Designing for auditability

If a transaction mutates several objects in a database, it is difficult to tell after the fact what that transaction means. Even if you capture the transaction logs (see “Change Data Capture” on page 454), the insertions, updates, and deletions in various tables do not necessarily give a clear picture of why those mutations were performed. The invocation of the application logic that decided on those mutations is transient and cannot be reproduced.

By contrast, event-based systems can provide better auditability. In the event sourcing approach, user input to the system is represented as a single immutable event, and any resulting state updates are derived from that event. The derivation can be made deterministic and repeatable, so that running the same log of events through the same version of the derivation code will result in the same state updates.

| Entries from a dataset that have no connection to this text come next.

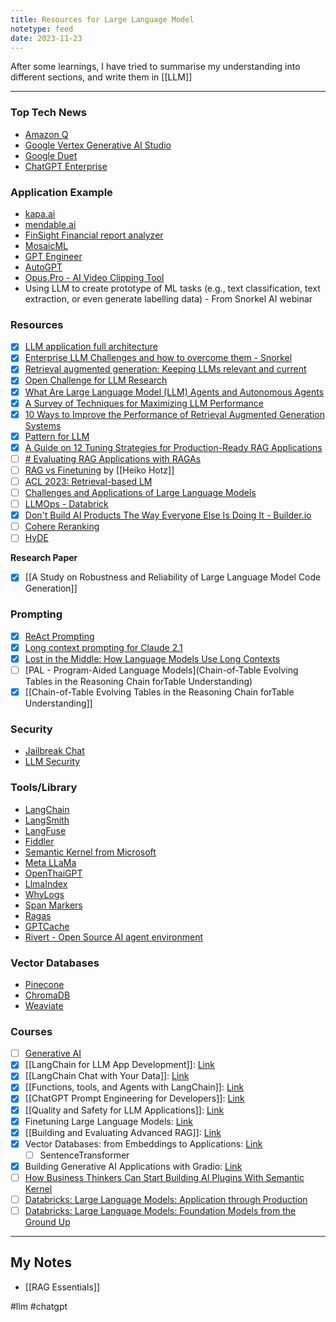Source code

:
 ```yaml
---
title: Resources for Large Language Model
notetype: feed
date: 2023-11-23
---
```


After some learnings, I have tried to summarise my understanding into different sections, and write them in [[LLM]]


----

### Top Tech News
- [Amazon Q](https://aws.amazon.com/th/blogs/aws/introducing-amazon-q-a-new-generative-ai-powered-assistant-preview/)
- [Google Vertex Generative AI Studio](https://www.youtube.com/watch?v=-7nf5EJ2Fsc&ab_channel=GoogleCloudTech)
- [Google Duet](https://cloud.google.com/duet-ai?)
- [ChatGPT Enterprise](https://openai.com/enterprise)

### Application Example
- [kapa.ai](https://www.kapa.ai/)
- [mendable.ai](https://www.mendable.ai/)
- [FinSight Financial report analyzer](https://blog.llamaindex.ai/how-i-built-the-streamlit-llm-hackathon-winning-app-finsight-using-llamaindex-9dcf6c46d7a0)
- [MosaicML](https://www.mosaicml.com/customer-stories)
- [GPT Engineer](https://github.com/AntonOsika/gpt-engineer)
- [AutoGPT](https://github.com/Significant-Gravitas/AutoGPT)
- [Opus.Pro - AI Video Clipping Tool](https://www.opus.pro/)
- Using LLM to create prototype of ML tasks (e.g., text classification, text extraction, or even generate labelling data) - From Snorkel AI webinar

### Resources
- [x] [LLM application full architecture](https://a16z.com/emerging-architectures-for-llm-applications/)
- [x] [Enterprise LLM Challenges and how to overcome them - Snorkel](https://snorkel.ai/enterprise-llm-challenges-and-how-to-overcome-them/)
- [x] [Retrieval augmented generation: Keeping LLMs relevant and current](https://stackoverflow.blog/2023/10/18/retrieval-augmented-generation-keeping-llms-relevant-and-current)
- [x] [Open Challenge for LLM Research](https://huyenchip.com/2023/08/16/llm-research-open-challenges.html)
- [x] [What Are Large Language Model (LLM) Agents and Autonomous Agents](https://promptengineering.org/what-are-large-language-model-llm-agents/)
- [x] [A Survey of Techniques for Maximizing LLM Performance](https://www.youtube.com/watch?v=ahnGLM-RC1Y&ab_channel=OpenAI)
- [x] [10 Ways to Improve the Performance of Retrieval Augmented Generation Systems](https://towardsdatascience.com/10-ways-to-improve-the-performance-of-retrieval-augmented-generation-systems-5fa2cee7cd5c)
- [x] [Pattern for LLM](https://eugeneyan.com/writing/llm-patterns)
- [x] [A Guide on 12 Tuning Strategies for Production-Ready RAG Applications](https://towardsdatascience.com/a-guide-on-12-tuning-strategies-for-production-ready-rag-applications-7ca646833439)
- [ ] [# Evaluating RAG Applications with RAGAs](https://towardsdatascience.com/evaluating-rag-applications-with-ragas-81d67b0ee31a)
- [ ] [RAG vs Finetuning](https://towardsdatascience.com/rag-vs-finetuning-which-is-the-best-tool-to-boost-your-llm-application-94654b1eaba7) by [[Heiko Hotz]]
- [ ] [ACL 2023: Retrieval-based LM](https://acl2023-retrieval-lm.github.io)
- [ ] [Challenges and Applications of Large Language Models](https://arxiv.org/abs/2307.10169)
- [ ] [LLMOps - Databrick](https://www.databricks.com/glossary/llmops)
- [x] [Don't Build AI Products The Way Everyone Else Is Doing It - Builder.io](https://www.youtube.com/watch?v=bRFLE9qi3t8)
- [ ] [Cohere Reranking](https://docs.cohere.com/docs/reranking)
- [ ] [HyDE](https://boston.lti.cs.cmu.edu/luyug/HyDE/HyDE.pdf)

**Research Paper**
- [x] [[A Study on Robustness and Reliability of Large Language Model Code Generation]]

### Prompting
- [x] [ReAct Prompting](https://www.promptingguide.ai/techniques/react)
- [x] [Long context prompting for Claude 2.1](https://www.anthropic.com/index/claude-2-1-prompting?)
- [x] [Lost in the Middle: How Language Models Use Long Contexts](https://arxiv.org/pdf/2307.03172.pdf)
- [ ] [PAL - Program-Aided Language Models](Chain-of-Table Evolving Tables in the Reasoning Chain forTable Understanding)
- [x] [[Chain-of-Table Evolving Tables in the Reasoning Chain forTable Understanding]]

### Security
- [Jailbreak Chat](https://www.jailbreakchat.com/)
- [LLM Security](https://llmsecurity.net/)

### Tools/Library
- [LangChain](https://www.langchain.com/)
- [LangSmith](https://www.langchain.com/langsmith)
- [LangFuse](https://langfuse.com/)
- [Fiddler](https://www.fiddler.ai/)
- [Semantic Kernel from Microsoft](https://github.com/microsoft/semantic-kernel)
- [Meta LLaMa](https://ai.meta.com/llama/)
- [OpenThaiGPT](https://openthaigpt.aieat.or.th/)
- [LlmaIndex](https://www.llamaindex.ai/)
- [WhyLogs](https://github.com/whylabs/whylogs)
- [Span Markers](https://github.com/tomaarsen/SpanMarkerNER)
- [Ragas](https://github.com/explodinggradients/ragas)
- [GPTCache](https://github.com/zilliztech/GPTCache)
- [Rivert - Open Source AI agent environment](https://rivet.ironcladapp.com/)

### Vector Databases
- [Pinecone](https://www.pinecone.io/learn/vector-database)
- [ChromaDB](https://www.trychroma.com/)
- [Weaviate](https://weaviate.io/)

### Courses
- [ ] [Generative AI](https://www.coursera.org/learn/generative-ai-with-llms)
- [x] [[LangChain for LLM App Development]]: [Link](https://www.deeplearning.ai/short-courses/langchain-for-llm-application-development/)
- [x] [[LangChain Chat with Your Data]]: [Link](https://www.coursera.org/projects/langchain-chat-with-your-data-project)
- [x] [[Functions, tools, and Agents with LangChain]]: [Link](https://learn.deeplearning.ai/functions-tools-agents-langchain)
- [x] [[ChatGPT Prompt Engineering for Developers]]: [Link](https://learn.deeplearning.ai/chatgpt-prompt-eng)
- [x] [[Quality and Safety for LLM Applications]]: [Link](https://learn.deeplearning.ai/quality-safety-llm-applications)
- [x] Finetuning Large Language Models: [Link](https://learn.deeplearning.ai/finetuning-large-language-models)
- [x] [[Building and Evaluating Advanced RAG]]: [Link](https://learn.deeplearning.ai/building-evaluating-advanced-rag)
- [x] Vector Databases: from Embeddings to Applications: [Link](https://www.deeplearning.ai/short-courses/vector-databases-embeddings-applications/)
	- [ ] SentenceTransformer
- [x] Building Generative AI Applications with Gradio: [Link](https://www.deeplearning.ai/short-courses/building-generative-ai-applications-with-gradio/)
- [ ] [How Business Thinkers Can Start Building AI Plugins With Semantic Kernel](https://learn.deeplearning.ai/microsoft-semantic-kernel)
- [ ] [Databricks: Large Language Models: Application through Production](https://www.edx.org/course/large-language-models-application-through-production)
- [ ] [Databricks: Large Language Models: Foundation Models from the Ground Up](https://www.edx.org/course/large-language-models-foundation-models-from-the-ground-up)

---
## My Notes
- [[RAG Essentials]]


#llm #chatgpt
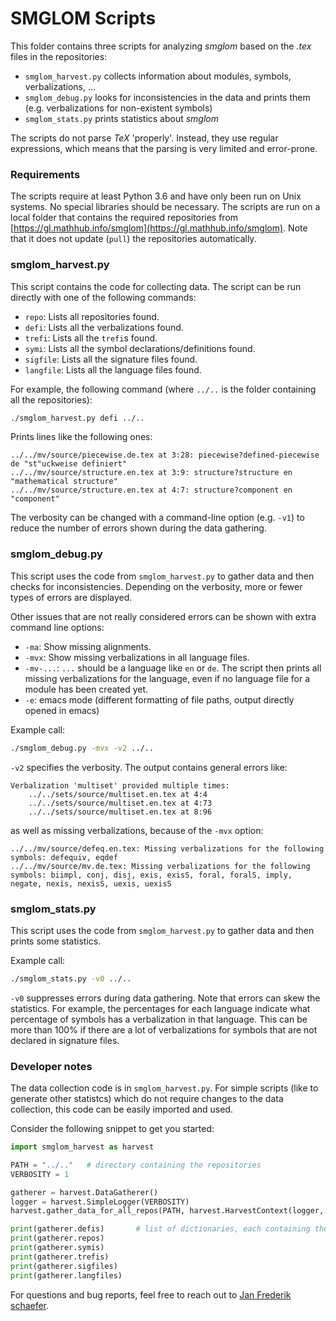 SMGLOM Scripts
===

This folder contains three scripts for analyzing *smglom* based on the *.tex* files in the repositories:
* `smglom_harvest.py` collects information about modules, symbols, verbalizations, ...
* `smglom_debug.py` looks for inconsistencies in the data and prints them (e.g. verbalizations for non-existent symbols)
* `smglom_stats.py` prints statistics about *smglom*

The scripts do not parse *TeX* 'properly'.
Instead, they use regular expressions, which means that the parsing is very limited
and error-prone.

### Requirements

The scripts require at least Python 3.6 and have only been run on Unix systems.
No special libraries should be necessary.
The scripts are run on a local folder that contains the required repositories
from [https://gl.mathhub.info/smglom](https://gl.mathhub.info/smglom).
Note that it does not update (`pull`) the repositories automatically.


### smglom_harvest.py

This script contains the code for collecting data.
The script can be run directly with one of the following commands:
* `repo`: Lists all repositories found.
* `defi`: Lists all the verbalizations found.
* `trefi`: Lists all the `trefi`s found.
* `symi`: Lists all the symbol declarations/definitions found.
* `sigfile`: Lists all the signature files found.
* `langfile`: Lists all the language files found.

For example, the following command (where `../..` is the folder containing all the repositories):

```bash
./smglom_harvest.py defi ../..
```

Prints lines like the following ones:

```
../../mv/source/piecewise.de.tex at 3:28: piecewise?defined-piecewise de "st"uckweise definiert"
../../mv/source/structure.en.tex at 3:9: structure?structure en "mathematical structure"
../../mv/source/structure.en.tex at 4:7: structure?component en "component"
```

The verbosity can be changed with a command-line option (e.g. `-v1`) to reduce the number of errors
shown during the data gathering.

### smglom_debug.py

This script uses the code from `smglom_harvest.py` to gather data and then checks for
inconsistencies.
Depending on the verbosity, more or fewer types of errors are displayed.

Other issues that are not really considered errors can be shown with extra command line options:
* `-ma`: Show missing alignments.
* `-mvx`: Show missing verbalizations in all language files.
* `-mv-...`: `...` should be a language like `en` or `de`.
        The script then prints all missing verbalizations for the language,
        even if no language file for a module has been created yet.
* `-e`: emacs mode (different formatting of file paths, output directly opened in emacs)

Example call:
```bash
./smglom_debug.py -mvx -v2 ../..
```

`-v2` specifies the verbosity.
The output contains general errors like:
```
Verbalization 'multiset' provided multiple times:
    ../../sets/source/multiset.en.tex at 4:4
    ../../sets/source/multiset.en.tex at 4:73
    ../../sets/source/multiset.en.tex at 8:96
```
as well as missing verbalizations, because of the `-mvx` option:
```
../../mv/source/defeq.en.tex: Missing verbalizations for the following symbols: defequiv, eqdef
../../mv/source/mv.de.tex: Missing verbalizations for the following symbols: biimpl, conj, disj, exis, exisS, foral, foralS, imply, negate, nexis, nexisS, uexis, uexisS
```

### smglom_stats.py

This script uses the code from `smglom_harvest.py` to gather data and then prints some statistics.

Example call:
```bash
./smglom_stats.py -v0 ../..
```

`-v0` suppresses errors during data gathering.
Note that errors can skew the statistics. For example, the percentages for each language
indicate what percentage of symbols has a verbalization in that language.
This can be more than 100% if there are a lot of verbalizations for symbols
that are not declared in signature files.

### Developer notes

The data collection code is in `smglom_harvest.py`.
For simple scripts (like to generate other statistcs)
which do not require changes to the data collection,
this code can be easily imported and used.

Consider the following snippet to get you started:
```python
import smglom_harvest as harvest

PATH = "../.."   # directory containing the repositories
VERBOSITY = 1

gatherer = harvest.DataGatherer()
logger = harvest.SimpleLogger(VERBOSITY)
harvest.gather_data_for_all_repos(PATH, harvest.HarvestContext(logger, gatherer))

print(gatherer.defis)       # list of dictionaries, each containing the data for one defi
print(gatherer.repos)
print(gatherer.symis)
print(gatherer.trefis)
print(gatherer.sigfiles)
print(gatherer.langfiles)
```

For questions and bug reports, feel free to reach out to [Jan Frederik schaefer](https://kwarc.info/people/jfschaefer/).
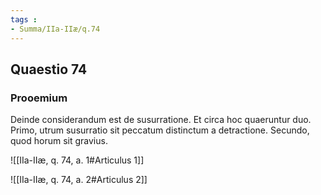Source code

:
 ```yaml
---
tags : 
- Summa/IIa-IIæ/q.74
---
```


## Quaestio 74

### Prooemium

Deinde considerandum est de susurratione. Et circa hoc quaeruntur duo. Primo, utrum susurratio sit peccatum distinctum a detractione. Secundo, quod horum sit gravius.

![[IIa-IIæ, q. 74, a. 1#Articulus 1]]

![[IIa-IIæ, q. 74, a. 2#Articulus 2]]

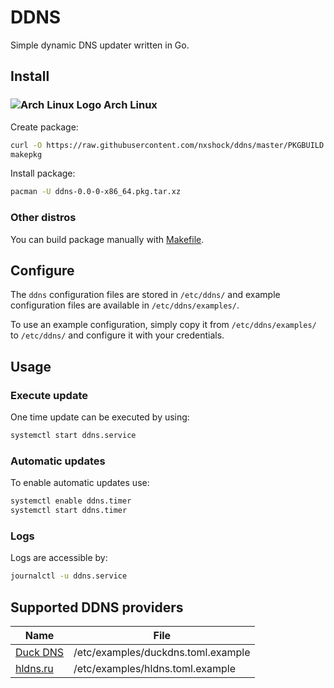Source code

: # DDNS

Simple dynamic DNS updater written in Go.

## Install

### ![Arch Linux Logo](https://www.archlinux.org/favicon.ico) Arch Linux

Create package:

```sh
curl -O https://raw.githubusercontent.com/nxshock/ddns/master/PKGBUILD
makepkg
```

Install package:

```sh
pacman -U ddns-0.0-0-x86_64.pkg.tar.xz
```

### Other distros

You can build package manually with [Makefile](https://github.com/nxshock/ddns/blob/master/Makefile).

## Configure

The `ddns` configuration files are stored in `/etc/ddns/` and example
configuration files are available in `/etc/ddns/examples/`.

To use an example configuration, simply copy it from `/etc/ddns/examples/` to
`/etc/ddns/` and configure it with your credentials.

## Usage

### Execute update

One time update can be executed by using:

```sh
systemctl start ddns.service
```

### Automatic updates

To enable automatic updates use:

```sh
systemctl enable ddns.timer
systemctl start ddns.timer
```

### Logs

Logs are accessible by:

```sh
journalctl -u ddns.service
```

## Supported DDNS providers

Name                                | File
----------------------------------- | ----------------------------------
[Duck DNS](https://www.duckdns.org) | /etc/examples/duckdns.toml.example
[hldns.ru](https://hldns.ru)        | /etc/examples/hldns.toml.example
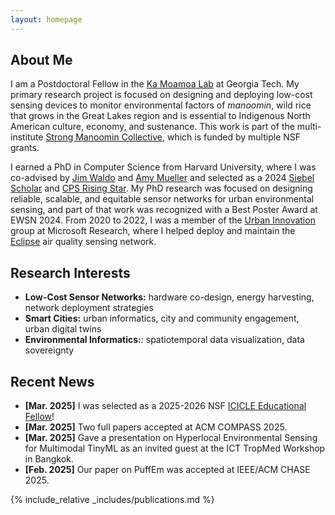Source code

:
 ```yaml
---
layout: homepage
---
```


## About Me

I am a Postdoctoral Fellow in the [Ka Moamoa Lab](https://kamoamoa.com) at Georgia Tech. My primary research project is focused on designing and deploying low-cost sensing devices to monitor environmental factors of _manoomin_, wild rice that grows in the Great Lakes region and is essential to Indigenous North American culture, economy, and sustenance. This work is part of the multi-institute [Strong Manoomin Collective](https://www.manoom.in), which is funded by multiple NSF grants.

I earned a PhD in Computer Science from Harvard University, where I was co-advised by [Jim Waldo](http://www.eecs.harvard.edu/~waldo/) and [Amy Mueller](https://coe.northeastern.edu/people/mueller-amy/) and selected as a 2024 [Siebel Scholar](https://www.siebelscholars.com/articles/siebel-scholars-foundation-announces-class-of-2024/) and [CPS Rising Star](https://risingstars.linklab.virginia.edu/2024/). My PhD research was focused on designing reliable, scalable, and equitable sensor networks for urban environmental sensing, and part of that work was recognized with a Best Poster Award at EWSN 2024. From 2020 to 2022, I was a member of the [Urban Innovation](https://www.microsoft.com/en-us/research/group/urban-innovation/) group at Microsoft Research, where I helped deploy and maintain the [Eclipse](https://www.microsoft.com/en-us/research/project/project-eclipse/) air quality sensing network. 


## Research Interests

- **Low-Cost Sensor Networks:** hardware co-design, energy harvesting, network deployment strategies
- **Smart Cities:** urban informatics, city and community engagement, urban digital twins
- **Environmental Informatics:**: spatiotemporal data visualization, data sovereignty
  
## Recent News

- **[Mar. 2025]** I was selected as a 2025-2026 NSF [ICICLE Educational Fellow](https://icicle.osu.edu/education-and-outreach/icicle-educational-fellows-program)!
- **[Mar. 2025]** Two full papers accepted at ACM COMPASS 2025.
- **[Mar. 2025]** Gave a presentation on Hyperlocal Environmental Sensing for Multimodal TinyML as an invited guest at the ICT TropMed Workshop in Bangkok.
- **[Feb. 2025]** Our paper on PuffEm was accepted at IEEE/ACM CHASE 2025.








{% include_relative _includes/publications.md %}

Being explicit about dataflow (see “Philosophy of batch process outputs” on page 413) makes the provenance of data much clearer, which makes integrity checking much more feasible. For the event log, we can use hashes to check that the event storage has not been corrupted. For any derived state, we can rerun the batch and stream processors that derived it from the event log in order to check whether we get the same result, or even run a redundant derivation in parallel.

A deterministic and well-defined dataflow also makes it easier to debug and trace the execution of a system in order to determine why it did something [4, 69]. If something unexpected occurred, it is valuable to have the diagnostic capability to reproduce the exact circumstances that led to the unexpected event—a kind of time-travel debugging capability.